STF Condena Médico por Trote Misógino, Reafirmando Proteção aos Direitos das Mulheres
Em um julgamento de grande repercussão, o ministro Cristiano Zanin, do Supremo Tribunal Federal (STF), proferiu nesta segunda-feira (30) uma decisão que condena o médico Matheus Gabriel Braia ao pagamento de danos morais por sua participação em um trote universitário de natureza misógina, ocorrido em 2019. A resolução do STF representa uma guinada significativa no caso, ao reverter absolvições anteriores e sublinhar a inaceitabilidade de discursos que ferem a dignidade feminina em ambientes acadêmicos.
A Decisão do Supremo Tribunal Federal
A determinação do ministro Zanin acolheu um recurso impetrado pelo Ministério Público, que buscava anular vereditos de instâncias inferiores que haviam absolvido o acusado. A fundamentação central da decisão de Zanin reside na necessidade de garantir a proteção integral dos direitos das mulheres em todas as esferas do Judiciário, reforçando que a promoção de discurso humilhante e ofensivo à dignidade feminina não pode ser tolerada nem relativizada. Essa postura do STF estabelece um importante precedente na luta contra a violência de gênero e o machismo em espaços educacionais.

O Trote Misógino na Universidade de Franca
O episódio central deste caso chocante desenrolou-se em 2019, durante as atividades de integração dos calouros do curso de Medicina da Universidade de Franca (Unifran). Matheus Gabriel Braia, então ex-aluno da instituição, foi o responsável por proferir um suposto “juramento” que as calouras seriam compelidas a repetir. O texto, de teor profundamente vexatório, instruía as estudantes a “estarem à disposição dos veteranos” e, de forma ainda mais ultrajante, a “nunca recusar a uma tentativa de coito de um veterano”, expondo as recém-chegadas a uma situação de extremo constrangimento e objetificação sexual.
As Controvérsias nas Instâncias Inferiores
A trajetória judicial do caso foi marcada por decisões polêmicas nas fases iniciais. Primeiramente, uma juíza de primeira instância absolveu o acusado, argumentando que o discurso não configurava ofensa às mulheres e chegando a qualificar a acusação como uma “panfletagem feminista”. Posteriormente, a segunda instância manteve a absolvição, sob o entendimento de que as alunas não teriam rechaçado a “brincadeira” proposta. Embora o Superior Tribunal de Justiça (STJ) tenha reconhecido a natureza “moralmente reprovável” das declarações, não alterou as decisões anteriores.

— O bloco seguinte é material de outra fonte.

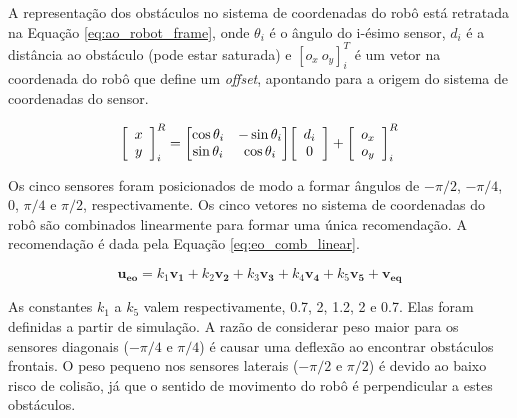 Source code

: 		A representação dos obstáculos no sistema de coordenadas do robô está retratada na 
		Equação \ref{eq:ao_robot_frame}, onde $\theta_i$ é o ângulo do i-ésimo sensor, $d_i$ é a 
		distância ao obstáculo (pode estar saturada) e $[o_x\ o_y]_i^T$ é um vetor na coordenada
		do robô que define um \textit{offset}, apontando para a origem do sistema de coordenadas
		do sensor.
		
		\begin{equation}
			\label{eq:ao_robot_frame}
			\mleft[ 
			\begin{array}{c c}
				x \\ y
			\end{array}
			\mright]_i^R = \mleft[
			\begin{matrix}
		  		\cos{\theta_i} & -\sin{\theta_i} \\
		  		\sin{\theta_i} & \cos{\theta_i} \\
			\end{matrix}
			\mright] \mleft[ 
			\begin{array}{c c}
				d_i \\ 0
			\end{array}
			\mright] + \mleft[ 
			\begin{array}{c c}
				o_x \\ o_y
			\end{array}
			\mright]_i^R
		\end{equation}

		Os cinco sensores foram posicionados de modo a formar ângulos de $-\pi/2$, $-\pi/4$,
		$0$, $\pi/4$ e $\pi/2$, respectivamente. Os cinco vetores no sistema de coordenadas do 
		robô são combinados linearmente para formar uma única recomendação. A recomendação é 
		dada pela Equação \ref{eq:eo_comb_linear}.
		
		\begin{equation}
			\label{eq:eo_comb_linear}
			\mathbf{u_{eo}} = k_1 \mathbf{v_1} + k_2 \mathbf{v_2} + k_3 \mathbf{v_3} + 
			k_4 \mathbf{v_4} + k_5 \mathbf{v_5} + \mathbf{v_{eq}}
		\end{equation}
		
		As constantes $k_1$ a $k_5$ valem respectivamente, 0.7, 2, 1.2, 2 e 0.7. Elas
		foram definidas a partir de simulação. A razão de considerar peso maior para os sensores
		diagonais ($-\pi/4$ e $\pi/4$) é causar uma deflexão ao encontrar obstáculos frontais. 
		O peso pequeno nos sensores laterais ($-\pi/2$ e $\pi/2$) é devido ao baixo risco de 
		colisão, já que o sentido de movimento do robô é perpendicular a estes obstáculos.
		
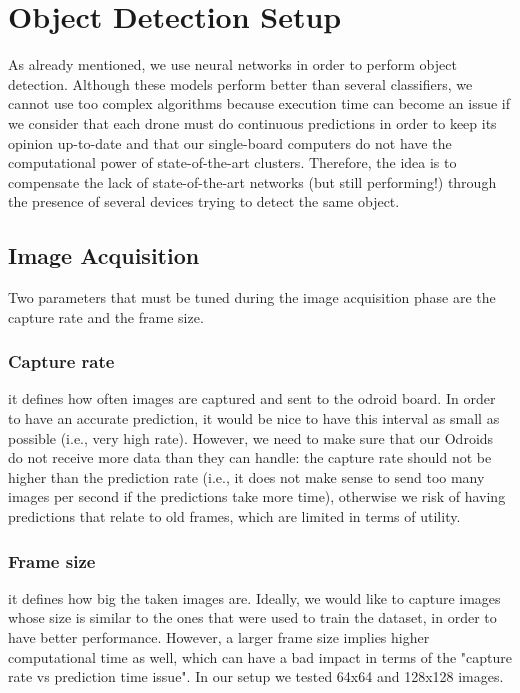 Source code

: \documentclass[10pt,conference,compsocconf]{IEEEtran}
\begin{document}
\section{Object Detection Setup}
As already mentioned, we use neural networks in order to perform object detection. Although these models perform better than several classifiers, we cannot use too complex algorithms because execution time can become an issue if we consider that each drone must do continuous predictions in order to keep its opinion up-to-date and that our single-board computers do not have the computational power of state-of-the-art clusters. Therefore, the idea is to compensate the lack of state-of-the-art networks (but still performing!) through the presence of several devices trying to detect the same object.
\subsection{Image Acquisition}
Two parameters that must be tuned during the image acquisition phase are the capture rate and the frame size.
\subsubsection{Capture rate} it defines how often images are captured and sent to the odroid board. In order to have an accurate prediction, it would be nice to have this interval as small as possible (i.e., very high rate). However, we need to make sure that our Odroids do not receive more data than they can handle: the capture rate should not be higher than the prediction rate (i.e., it does not make sense to send too many images per second if the predictions take more time), otherwise we risk of having predictions that relate to old frames, which are limited in terms of utility.
\subsubsection{Frame size} it defines how big the taken images are. Ideally, we would like to capture images whose size is similar to the ones that were used to train the dataset, in order to have better performance. However, a larger frame size implies higher computational time as well, which can have a bad impact in terms of the "capture rate vs prediction time issue".
In our setup we tested 64x64 and 128x128 images.
\end{document}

Em sua análise crítica, o ministro Zanin desmontou os fundamentos dessas sentenças precedentes. Ele apontou a inconsistência e a injustiça de atribuir a culpa às vítimas ou aos movimentos de defesa dos direitos femininos, evidenciando como a responsabilidade foi deslocada de forma indevida. Zanin destacou que, na primeira instância, o feminismo foi apontado como o “provocador das falas impróprias”, enquanto na segunda, a “culpa” recaiu sobre as calouras por não terem se recusado a entoar o “juramento infame”, evidenciando uma revitimização inadmissível.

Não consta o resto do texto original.